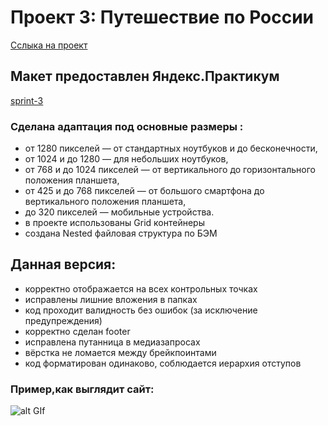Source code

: # Проект 3: Путешествие по России

[Сслыка на проект](https://bmstustudent.github.io/russian-travel/index.html)

## Макет предоставлен Яндекс.Практикум
[sprint-3](https://www.figma.com/file/OyRWEjU6wBwRe1hapzQoLx/Sprint-3%3A-Russia-%2F-desktop-%2B-mobile)

### Сделана адаптация под основные размеры :
* от 1280 пикселей — от стандартных ноутбуков и до бесконечности,
* от 1024 и до 1280 — для небольших ноутбуков,
* от 768 и до 1024 пикселей — от вертикального до горизонтального положения планшета,
* от 425 и до 768 пикселей — от большого смартфона до вертикального положения планшета,
* до 320 пикселей — мобильные устройства.
* в проекте использованы Grid контейнеры
* cоздана Nested файловая структура по БЭМ

## Данная версия:
* корректно отображается на всех контрольных точках
* исправлены лишние вложения в папках
* код проходит валидность без ошибок (за исключение предупреждения)
* корректно сделан footer
* исправлена путанница в медиазапросах
* вёрстка не ломается между брейкпоинтами
* код форматирован одинаково, соблюдается иерархия отступов

### Пример,как выглядит сайт:
![alt GIf](https://github.com/bmstustudent/russian-travel/blob/master/russian-travel.gif)
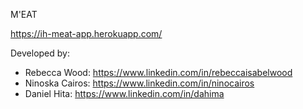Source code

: M'EAT

https://ih-meat-app.herokuapp.com/

Developed by: 
- Rebecca Wood: https://www.linkedin.com/in/rebeccaisabelwood
- Ninoska Cairos: https://www.linkedin.com/in/ninocairos
- Daniel Hita: https://www.linkedin.com/in/dahima
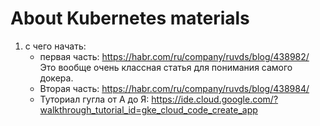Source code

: # About Kubernetes materials
1. с чего начать: 
   - первая часть: https://habr.com/ru/company/ruvds/blog/438982/
    Это вообще очень классная статья для понимания самого докера.
   - Вторая часть: https://habr.com/ru/company/ruvds/blog/438984/
   - Туториал гугла от А до Я: https://ide.cloud.google.com/?walkthrough_tutorial_id=gke_cloud_code_create_app


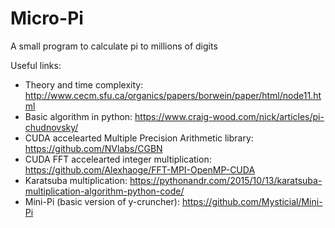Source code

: # Micro-Pi
A small program to calculate pi to millions of digits

Useful links:

- Theory and time complexity: http://www.cecm.sfu.ca/organics/papers/borwein/paper/html/node11.html
- Basic algorithm in python: https://www.craig-wood.com/nick/articles/pi-chudnovsky/
- CUDA accelearted Multiple Precision Arithmetic library: https://github.com/NVlabs/CGBN
- CUDA FFT accelearted integer multiplication: https://github.com/Alexhaoge/FFT-MPI-OpenMP-CUDA
- Karatsuba  multiplication: https://pythonandr.com/2015/10/13/karatsuba-multiplication-algorithm-python-code/
- Mini-Pi (basic version of y-cruncher): https://github.com/Mysticial/Mini-Pi
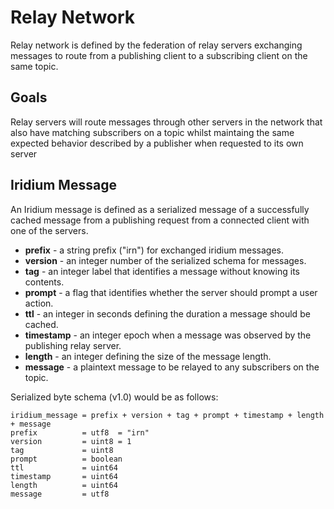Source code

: # Relay Network

Relay network is defined by the federation of relay servers exchanging messages to route from a publishing client to a subscribing client on the same topic.

## Goals

Relay servers will route messages through other servers in the network that also have matching subscribers on a topic whilst maintaing the same expected behavior described by a publisher when requested to its own server

## Iridium Message

An Iridium message is defined as a serialized message of a successfully cached message from a publishing request from a connected client with one of the servers.

- **prefix** - a string prefix ("irn") for exchanged iridium messages.
- **version** - an integer number of the serialized schema for messages.
- **tag** - an integer label that identifies a message without knowing its contents.
- **prompt** - a flag that identifies whether the server should prompt a user action.
- **ttl** - an integer in seconds defining the duration a message should be cached.
- **timestamp** - an integer epoch when a message was observed by the publishing relay server.
- **length** - an integer defining the size of the message length.
- **message** - a plaintext message to be relayed to any subscribers on the topic.

Serialized byte schema (v1.0) would be as follows:

    iridium_message = prefix + version + tag + prompt + timestamp + length + message
    prefix          = utf8  = "irn"
    version         = uint8 = 1
    tag             = uint8
    prompt          = boolean
    ttl             = uint64
    timestamp       = uint64
    length          = uint64
    message         = utf8
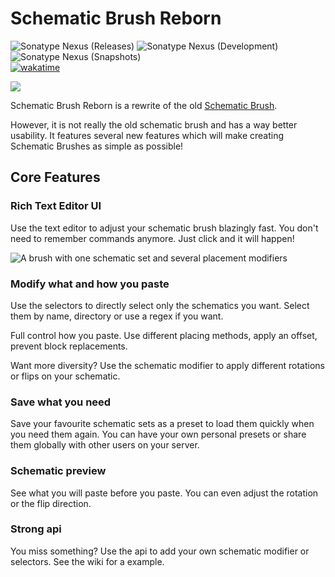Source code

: # Schematic Brush Reborn

![Sonatype Nexus (Releases)](https://img.shields.io/nexus/maven-releases/de.eldoria/schematicbrushreborn-api?label=Release&logo=Release&server=https%3A%2F%2Feldonexus.de&style=for-the-badge)
![Sonatype Nexus (Development)](https://img.shields.io/nexus/maven-dev/de.eldoria/schematicbrushreborn-api?label=DEV&logo=Release&server=https%3A%2F%2Feldonexus.de&style=for-the-badge)
![Sonatype Nexus (Snapshots)](https://img.shields.io/nexus/s/de.eldoria/schematicbrushreborn-api?color=orange&label=Snapshot&server=https%3A%2F%2Feldonexus.de&style=for-the-badge)  
[![wakatime](https://wakatime.com/badge/github/eldoriarpg/SchematicBrushReborn.svg)](https://wakatime.com/badge/github/eldoriarpg/SchematicBrushReborn)

![](https://imgur.com/4t8efNZ.png)

Schematic Brush Reborn is a rewrite of the old [Schematic Brush](https://github.com/mikeprimm/SchematicBrush).

However, it is not really the old schematic brush and has a way better usability. It features several new features which
will make creating Schematic Brushes as simple as possible!

## Core Features

### Rich Text Editor UI

Use the text editor to adjust your schematic brush blazingly fast. You don't need to remember commands anymore. Just
click and it will happen!

![A brush with one schematic set and several placement modifiers](https://imgur.com/rNMtrDF.png "Brush preview")

### Modify what and how you paste

Use the selectors to directly select only the schematics you want. Select them by name, directory or use a regex if you
want.

Full control how you paste. Use different placing methods, apply an offset, prevent block replacements.

Want more diversity? Use the schematic modifier to apply different rotations or flips on your schematic.

### Save what you need

Save your favourite schematic sets as a preset to load them quickly when you need them again. You can have your own
personal presets or share them globally with other users on your server.

### Schematic preview

See what you will paste before you paste. You can even adjust the rotation or the flip direction.

### Strong api

You miss something? Use the api to add your own schematic modifier or selectors. See the wiki for a example.

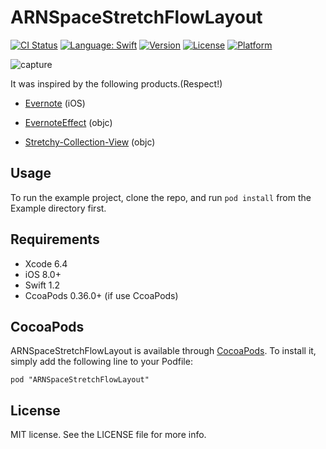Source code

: # ARNSpaceStretchFlowLayout

[![CI Status](http://img.shields.io/travis/xxxAIRINxxx/ARNSpaceStretchFlowLayout.svg?style=flat)](https://travis-ci.org/xxxAIRINxxx/ARNSpaceStretchFlowLayout)
[![Language: Swift](https://img.shields.io/badge/lang-Swift-yellow.svg?style=flat)](https://developer.apple.com/swift/)
[![Version](https://img.shields.io/cocoapods/v/ARNSpaceStretchFlowLayout.svg?style=flat)](http://cocoadocs.org/docsets/ARNSpaceStretchFlowLayout)
[![License](https://img.shields.io/cocoapods/l/ARNSpaceStretchFlowLayout.svg?style=flat)](http://cocoadocs.org/docsets/ARNSpaceStretchFlowLayout)
[![Platform](https://img.shields.io/cocoapods/p/ARNSpaceStretchFlowLayout.svg?style=flat)](http://cocoadocs.org/docsets/ARNSpaceStretchFlowLayout)

![capture](capture.gif "capture")

It was inspired by the following products.(Respect!)

- [Evernote](https://evernote.com/) (iOS)

- [EvernoteEffect](https://github.com/kimsungwhee/EvernoteEffect) (objc)

- [Stretchy-Collection-View](https://github.com/cnoon/Stretchy-Collection-View) (objc)


## Usage

To run the example project, clone the repo, and run `pod install` from the Example directory first.


## Requirements

* Xcode 6.4
* iOS 8.0+
* Swift 1.2
* CcoaPods 0.36.0+ (if use CcoaPods)


## CocoaPods

ARNSpaceStretchFlowLayout is available through [CocoaPods](http://cocoapods.org). To install
it, simply add the following line to your Podfile:

    pod "ARNSpaceStretchFlowLayout"


## License

MIT license. See the LICENSE file for more info.
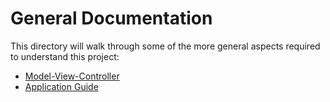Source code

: # General Documentation

This directory will walk through some of the more general aspects required to understand this project:

*  [Model-View-Controller](Model-View-Controller.md)
*  [Application Guide](Guide.md)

What you will do:
Transcribe each record exactly as it stands, setting aside any pictures.

Exercise answer:
Source code

: # Проект 3: Путешествие по России

[Сслыка на проект](https://bmstustudent.github.io/russian-travel/index.html)

## Макет предоставлен Яндекс.Практикум
[sprint-3](https://www.figma.com/file/OyRWEjU6wBwRe1hapzQoLx/Sprint-3%3A-Russia-%2F-desktop-%2B-mobile)

### Сделана адаптация под основные размеры :
* от 1280 пикселей — от стандартных ноутбуков и до бесконечности,
* от 1024 и до 1280 — для небольших ноутбуков,
* от 768 и до 1024 пикселей — от вертикального до горизонтального положения планшета,
* от 425 и до 768 пикселей — от большого смартфона до вертикального положения планшета,
* до 320 пикселей — мобильные устройства.
* в проекте использованы Grid контейнеры
* cоздана Nested файловая структура по БЭМ

## Данная версия:
* корректно отображается на всех контрольных точках
* исправлены лишние вложения в папках
* код проходит валидность без ошибок (за исключение предупреждения)
* корректно сделан footer
* исправлена путанница в медиазапросах
* вёрстка не ломается между брейкпоинтами
* код форматирован одинаково, соблюдается иерархия отступов

### Пример,как выглядит сайт:
![alt GIf](https://github.com/bmstustudent/russian-travel/blob/master/russian-travel.gif)
Source code

: M'EAT

https://ih-meat-app.herokuapp.com/

Developed by: 
- Rebecca Wood: https://www.linkedin.com/in/rebeccaisabelwood
- Ninoska Cairos: https://www.linkedin.com/in/ninocairos
- Daniel Hita: https://www.linkedin.com/in/dahima
Source code

: # About Kubernetes materials
1. с чего начать: 
   - первая часть: https://habr.com/ru/company/ruvds/blog/438982/
    Это вообще очень классная статья для понимания самого докера.
   - Вторая часть: https://habr.com/ru/company/ruvds/blog/438984/
   - Туториал гугла от А до Я: https://ide.cloud.google.com/?walkthrough_tutorial_id=gke_cloud_code_create_app


Source code

: # Micro-Pi
A small program to calculate pi to millions of digits

Useful links:

- Theory and time complexity: http://www.cecm.sfu.ca/organics/papers/borwein/paper/html/node11.html
- Basic algorithm in python: https://www.craig-wood.com/nick/articles/pi-chudnovsky/
- CUDA accelearted Multiple Precision Arithmetic library: https://github.com/NVlabs/CGBN
- CUDA FFT accelearted integer multiplication: https://github.com/Alexhaoge/FFT-MPI-OpenMP-CUDA
- Karatsuba  multiplication: https://pythonandr.com/2015/10/13/karatsuba-multiplication-algorithm-python-code/
- Mini-Pi (basic version of y-cruncher): https://github.com/Mysticial/Mini-Pi
Source code

: # Relay Network

Relay network is defined by the federation of relay servers exchanging messages to route from a publishing client to a subscribing client on the same topic.

## Goals

Relay servers will route messages through other servers in the network that also have matching subscribers on a topic whilst maintaing the same expected behavior described by a publisher when requested to its own server

## Iridium Message

An Iridium message is defined as a serialized message of a successfully cached message from a publishing request from a connected client with one of the servers.

- **prefix** - a string prefix ("irn") for exchanged iridium messages.
- **version** - an integer number of the serialized schema for messages.
- **tag** - an integer label that identifies a message without knowing its contents.
- **prompt** - a flag that identifies whether the server should prompt a user action.
- **ttl** - an integer in seconds defining the duration a message should be cached.
- **timestamp** - an integer epoch when a message was observed by the publishing relay server.
- **length** - an integer defining the size of the message length.
- **message** - a plaintext message to be relayed to any subscribers on the topic.

Serialized byte schema (v1.0) would be as follows:

    iridium_message = prefix + version + tag + prompt + timestamp + length + message
    prefix          = utf8  = "irn"
    version         = uint8 = 1
    tag             = uint8
    prompt          = boolean
    ttl             = uint64
    timestamp       = uint64
    length          = uint64
    message         = utf8
Source code

: # Schematic Brush Reborn

![Sonatype Nexus (Releases)](https://img.shields.io/nexus/maven-releases/de.eldoria/schematicbrushreborn-api?label=Release&logo=Release&server=https%3A%2F%2Feldonexus.de&style=for-the-badge)
![Sonatype Nexus (Development)](https://img.shields.io/nexus/maven-dev/de.eldoria/schematicbrushreborn-api?label=DEV&logo=Release&server=https%3A%2F%2Feldonexus.de&style=for-the-badge)
![Sonatype Nexus (Snapshots)](https://img.shields.io/nexus/s/de.eldoria/schematicbrushreborn-api?color=orange&label=Snapshot&server=https%3A%2F%2Feldonexus.de&style=for-the-badge)  
[![wakatime](https://wakatime.com/badge/github/eldoriarpg/SchematicBrushReborn.svg)](https://wakatime.com/badge/github/eldoriarpg/SchematicBrushReborn)

![](https://imgur.com/4t8efNZ.png)

Schematic Brush Reborn is a rewrite of the old [Schematic Brush](https://github.com/mikeprimm/SchematicBrush).

However, it is not really the old schematic brush and has a way better usability. It features several new features which
will make creating Schematic Brushes as simple as possible!

## Core Features

### Rich Text Editor UI

Use the text editor to adjust your schematic brush blazingly fast. You don't need to remember commands anymore. Just
click and it will happen!

![A brush with one schematic set and several placement modifiers](https://imgur.com/rNMtrDF.png "Brush preview")

### Modify what and how you paste

Use the selectors to directly select only the schematics you want. Select them by name, directory or use a regex if you
want.

Full control how you paste. Use different placing methods, apply an offset, prevent block replacements.

Want more diversity? Use the schematic modifier to apply different rotations or flips on your schematic.

### Save what you need

Save your favourite schematic sets as a preset to load them quickly when you need them again. You can have your own
personal presets or share them globally with other users on your server.

### Schematic preview

See what you will paste before you paste. You can even adjust the rotation or the flip direction.

### Strong api

You miss something? Use the api to add your own schematic modifier or selectors. See the wiki for a example.

Source code

: # ARNSpaceStretchFlowLayout

[![CI Status](http://img.shields.io/travis/xxxAIRINxxx/ARNSpaceStretchFlowLayout.svg?style=flat)](https://travis-ci.org/xxxAIRINxxx/ARNSpaceStretchFlowLayout)
[![Language: Swift](https://img.shields.io/badge/lang-Swift-yellow.svg?style=flat)](https://developer.apple.com/swift/)
[![Version](https://img.shields.io/cocoapods/v/ARNSpaceStretchFlowLayout.svg?style=flat)](http://cocoadocs.org/docsets/ARNSpaceStretchFlowLayout)
[![License](https://img.shields.io/cocoapods/l/ARNSpaceStretchFlowLayout.svg?style=flat)](http://cocoadocs.org/docsets/ARNSpaceStretchFlowLayout)
[![Platform](https://img.shields.io/cocoapods/p/ARNSpaceStretchFlowLayout.svg?style=flat)](http://cocoadocs.org/docsets/ARNSpaceStretchFlowLayout)

![capture](capture.gif "capture")

It was inspired by the following products.(Respect!)

- [Evernote](https://evernote.com/) (iOS)

- [EvernoteEffect](https://github.com/kimsungwhee/EvernoteEffect) (objc)

- [Stretchy-Collection-View](https://github.com/cnoon/Stretchy-Collection-View) (objc)


## Usage

To run the example project, clone the repo, and run `pod install` from the Example directory first.


## Requirements

* Xcode 6.4
* iOS 8.0+
* Swift 1.2
* CcoaPods 0.36.0+ (if use CcoaPods)


## CocoaPods

ARNSpaceStretchFlowLayout is available through [CocoaPods](http://cocoapods.org). To install
it, simply add the following line to your Podfile:

    pod "ARNSpaceStretchFlowLayout"


## License

MIT license. See the LICENSE file for more info.
Source code

: # General Documentation

This directory will walk through some of the more general aspects required to understand this project:

*  [Model-View-Controller](Model-View-Controller.md)
*  [Application Guide](Guide.md)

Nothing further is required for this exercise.